Il film prosegue così per tanti, tantissimi minuti, con lei che fa cose strane (pare avere perso anche quei pochissimi rudimenti di cucina che aveva e brucia fette di toast meglio dell'Inquisitore Spagnolo), dimostra di non ricordarsi dettagli recenti della loro storia, non vuole fare sesso e tiene un quaderno in cui annota frasi ripetitive che la riguardano. A parte quest'ultimo particolare, gli altri farebbero pensare soltanto che ha capito l'errore fatto e vuole prendere le distanze il prima possibile dall'imbronciato compagno. Il nostro Bear, deciso ad andare a fondo della questione, va invece a trovare gli unici vicini che aveva individuato nei primi giorni, una coppia che gestisce un ristorante. Quando vi arriva è tutto buio, quasi abbandonato, lui è sparito e lei è sola, con faccia emaciata e sconvolta, e gli dice che il marito si è "nascosto" (particolare gustoso da tenere a mente).
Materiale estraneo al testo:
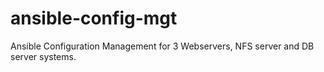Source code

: # ansible-config-mgt
Ansible Configuration Management for 3 Webservers, NFS server and DB server systems.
Bear, a cui non sfugge nulla, scopre che anche lei tiene un quadernetto su cui scrive ossessivamente frasi dello stesso genere dell'altra, cioè appunti su chi è, come si chiama e con chi è sposata. Come se non fosse più lei e avesse bisogno di ricordarselo, si potrebbe pensare. O come una che non ci crede di chiamarsi Bea e di aver sposato la versione bianchiccia di Bear, dico io.
Bear torna allo chalet e trova lei che cerca di infilarsi in vagina un tagliere da salmone. Non sto ironizzando, è il film. Pozza di sangue. Uno normale la piglia, la carica a forza sulla macchina, e la porta nel primo avamposto ospedaliero che riesce a trovare, anche per evitare la morte per emorragia prima della consulenza psichiatrica. Non Bear, però, che la trascina a forza fuori dal bagno, la lega al letto mani e piedi ed inizia ad interrogarla (con grandissima delusione dell'Inquisitore Spagnolo, che aveva sperato in un'inattesa svolta porno). Poi, in un impeto sadomaso, le infila una mano tra le cosce e la ritira coperta di quel muco schifosetto di cui sopra. Anche su incitazione di lei (che improvvisamente è ritornata in sé? Non è chiaro), va più a fondo nella faccenda e le estrae dalla zona pubica quello che sulle prime a me pareva un cordone ombelicale. Improbabile, con la pancia piatta di lei, ma plausibile rispetto alla teoria di un misterioso aborto, collegato alla sua passione per il legno infilato nei genitali. Dopo altri lunghi minuti di sfilamento di questo cavo, scena grazie a cui sappiamo già di che parlerà il prossimo Scary Movie, lo toglie tutto e si capisce finalmente cosa sia: una sorta di vermone, un lunghissimo parassita, con tentacoli ancora mobili in cima, che si era attaccato dentro di lei.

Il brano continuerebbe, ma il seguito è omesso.